▸ **ASSIGNED TASK**: What is needed is a copy of each line in the listing that contains "called".

------------------------------------------------------------

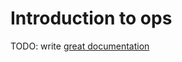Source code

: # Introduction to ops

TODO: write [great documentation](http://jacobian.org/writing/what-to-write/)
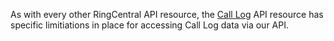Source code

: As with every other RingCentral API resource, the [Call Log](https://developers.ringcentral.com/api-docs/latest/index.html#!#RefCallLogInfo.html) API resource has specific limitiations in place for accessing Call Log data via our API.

------------------------------------------------------------

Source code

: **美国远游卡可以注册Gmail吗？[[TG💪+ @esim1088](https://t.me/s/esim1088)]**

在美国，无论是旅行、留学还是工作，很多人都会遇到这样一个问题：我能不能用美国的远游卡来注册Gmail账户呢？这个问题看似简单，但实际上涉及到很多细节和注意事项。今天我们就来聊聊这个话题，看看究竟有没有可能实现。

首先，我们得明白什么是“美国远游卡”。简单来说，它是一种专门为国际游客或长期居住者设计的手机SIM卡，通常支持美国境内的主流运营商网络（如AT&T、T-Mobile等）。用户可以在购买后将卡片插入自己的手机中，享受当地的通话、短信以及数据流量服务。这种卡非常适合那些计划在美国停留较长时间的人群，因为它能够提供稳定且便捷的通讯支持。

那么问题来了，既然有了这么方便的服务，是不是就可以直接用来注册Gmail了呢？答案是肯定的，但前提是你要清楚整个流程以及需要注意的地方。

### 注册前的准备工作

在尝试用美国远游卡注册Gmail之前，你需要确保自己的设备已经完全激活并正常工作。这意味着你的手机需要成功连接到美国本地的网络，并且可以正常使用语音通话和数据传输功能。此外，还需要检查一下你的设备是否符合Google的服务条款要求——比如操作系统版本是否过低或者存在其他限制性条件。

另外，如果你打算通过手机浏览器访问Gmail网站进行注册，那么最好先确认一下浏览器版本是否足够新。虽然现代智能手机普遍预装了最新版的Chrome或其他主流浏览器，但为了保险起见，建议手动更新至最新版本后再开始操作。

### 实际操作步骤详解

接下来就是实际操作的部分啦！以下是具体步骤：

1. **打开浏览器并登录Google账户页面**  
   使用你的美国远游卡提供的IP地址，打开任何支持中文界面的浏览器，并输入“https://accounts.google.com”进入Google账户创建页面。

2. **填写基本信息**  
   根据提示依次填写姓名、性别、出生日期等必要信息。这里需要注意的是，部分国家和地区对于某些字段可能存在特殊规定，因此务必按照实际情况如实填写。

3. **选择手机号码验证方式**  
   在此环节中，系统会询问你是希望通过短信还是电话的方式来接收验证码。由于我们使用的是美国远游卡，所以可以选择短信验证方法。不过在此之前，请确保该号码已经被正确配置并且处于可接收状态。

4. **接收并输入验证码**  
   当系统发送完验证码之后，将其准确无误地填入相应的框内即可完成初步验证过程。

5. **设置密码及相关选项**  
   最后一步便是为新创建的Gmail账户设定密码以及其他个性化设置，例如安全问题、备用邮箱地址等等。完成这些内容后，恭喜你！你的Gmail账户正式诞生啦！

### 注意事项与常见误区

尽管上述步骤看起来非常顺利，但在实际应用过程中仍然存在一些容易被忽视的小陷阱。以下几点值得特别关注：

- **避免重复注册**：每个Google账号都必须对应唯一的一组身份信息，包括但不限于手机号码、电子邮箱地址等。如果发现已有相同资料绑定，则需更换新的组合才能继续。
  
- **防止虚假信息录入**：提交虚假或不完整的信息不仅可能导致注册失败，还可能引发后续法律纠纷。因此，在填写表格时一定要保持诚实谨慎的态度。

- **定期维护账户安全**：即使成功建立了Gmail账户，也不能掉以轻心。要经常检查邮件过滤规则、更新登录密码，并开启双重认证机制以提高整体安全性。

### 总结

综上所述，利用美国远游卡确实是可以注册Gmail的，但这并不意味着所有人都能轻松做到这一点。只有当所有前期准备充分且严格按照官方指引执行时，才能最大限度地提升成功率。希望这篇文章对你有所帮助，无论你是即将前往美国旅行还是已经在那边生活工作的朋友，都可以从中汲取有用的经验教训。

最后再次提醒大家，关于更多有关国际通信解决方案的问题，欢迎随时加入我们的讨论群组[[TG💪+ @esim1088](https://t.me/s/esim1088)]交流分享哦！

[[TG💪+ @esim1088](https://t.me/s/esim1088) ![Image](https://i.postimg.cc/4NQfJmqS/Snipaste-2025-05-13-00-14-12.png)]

------------------------------------------------------------

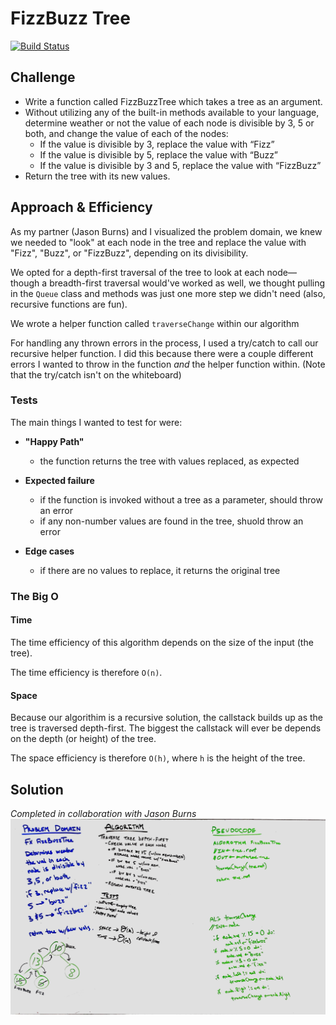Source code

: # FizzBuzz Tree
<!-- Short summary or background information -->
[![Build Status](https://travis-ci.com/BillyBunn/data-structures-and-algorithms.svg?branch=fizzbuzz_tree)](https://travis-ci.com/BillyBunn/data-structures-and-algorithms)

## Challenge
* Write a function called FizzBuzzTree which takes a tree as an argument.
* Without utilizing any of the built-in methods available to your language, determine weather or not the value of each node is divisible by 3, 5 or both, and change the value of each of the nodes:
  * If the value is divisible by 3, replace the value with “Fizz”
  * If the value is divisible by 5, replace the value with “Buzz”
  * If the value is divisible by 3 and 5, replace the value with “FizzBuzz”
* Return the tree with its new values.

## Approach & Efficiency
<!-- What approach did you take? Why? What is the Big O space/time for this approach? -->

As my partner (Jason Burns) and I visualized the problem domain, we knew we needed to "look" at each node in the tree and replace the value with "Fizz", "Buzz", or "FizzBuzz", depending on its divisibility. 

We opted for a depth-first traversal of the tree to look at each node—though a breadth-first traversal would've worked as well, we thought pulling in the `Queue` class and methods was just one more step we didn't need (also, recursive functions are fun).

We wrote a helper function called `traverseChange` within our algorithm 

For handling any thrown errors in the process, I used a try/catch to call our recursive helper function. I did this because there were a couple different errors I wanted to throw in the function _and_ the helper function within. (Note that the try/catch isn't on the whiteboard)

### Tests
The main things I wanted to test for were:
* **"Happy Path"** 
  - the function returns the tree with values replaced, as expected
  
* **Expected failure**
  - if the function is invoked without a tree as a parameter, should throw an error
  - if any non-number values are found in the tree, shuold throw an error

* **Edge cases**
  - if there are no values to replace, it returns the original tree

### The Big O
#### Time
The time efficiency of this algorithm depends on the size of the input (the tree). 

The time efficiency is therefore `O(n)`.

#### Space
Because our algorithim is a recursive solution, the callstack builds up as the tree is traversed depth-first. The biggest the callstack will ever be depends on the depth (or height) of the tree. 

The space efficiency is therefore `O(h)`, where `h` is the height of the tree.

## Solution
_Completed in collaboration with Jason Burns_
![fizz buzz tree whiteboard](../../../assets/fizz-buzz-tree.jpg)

------------------------------------------------------------

▸ **SOLUTION TO THIS PROBLEM**:
* Write a function called FizzBuzzTree which takes a tree as an argument.
We wrote a helper function called `traverseChange` within our algorithm 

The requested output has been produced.